Exactly the lines from the beginning of the records below through the line with "### connectToInstanceServer" must be given again, without pictures.
***
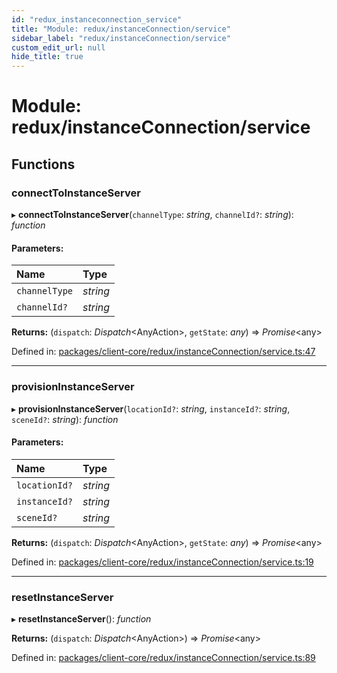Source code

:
 ```yaml
---
id: "redux_instanceconnection_service"
title: "Module: redux/instanceConnection/service"
sidebar_label: "redux/instanceConnection/service"
custom_edit_url: null
hide_title: true
---
```


# Module: redux/instanceConnection/service

## Functions

### connectToInstanceServer

▸ **connectToInstanceServer**(`channelType`: *string*, `channelId?`: *string*): *function*

#### Parameters:

Name | Type |
:------ | :------ |
`channelType` | *string* |
`channelId?` | *string* |

**Returns:** (`dispatch`: *Dispatch*<AnyAction\>, `getState`: *any*) => *Promise*<any\>

Defined in: [packages/client-core/redux/instanceConnection/service.ts:47](https://github.com/xr3ngine/xr3ngine/blob/56376a778/packages/client-core/redux/instanceConnection/service.ts#L47)

___

### provisionInstanceServer

▸ **provisionInstanceServer**(`locationId?`: *string*, `instanceId?`: *string*, `sceneId?`: *string*): *function*

#### Parameters:

Name | Type |
:------ | :------ |
`locationId?` | *string* |
`instanceId?` | *string* |
`sceneId?` | *string* |

**Returns:** (`dispatch`: *Dispatch*<AnyAction\>, `getState`: *any*) => *Promise*<any\>

Defined in: [packages/client-core/redux/instanceConnection/service.ts:19](https://github.com/xr3ngine/xr3ngine/blob/56376a778/packages/client-core/redux/instanceConnection/service.ts#L19)

___

### resetInstanceServer

▸ **resetInstanceServer**(): *function*

**Returns:** (`dispatch`: *Dispatch*<AnyAction\>) => *Promise*<any\>

Defined in: [packages/client-core/redux/instanceConnection/service.ts:89](https://github.com/xr3ngine/xr3ngine/blob/56376a778/packages/client-core/redux/instanceConnection/service.ts#L89)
***
# Answer section
Source code

:
 ```yaml
---
id: "redux_instanceconnection_service"
title: "Module: redux/instanceConnection/service"
sidebar_label: "redux/instanceConnection/service"
custom_edit_url: null
hide_title: true
---
```


# Module: redux/instanceConnection/service

## Functions

### connectToInstanceServer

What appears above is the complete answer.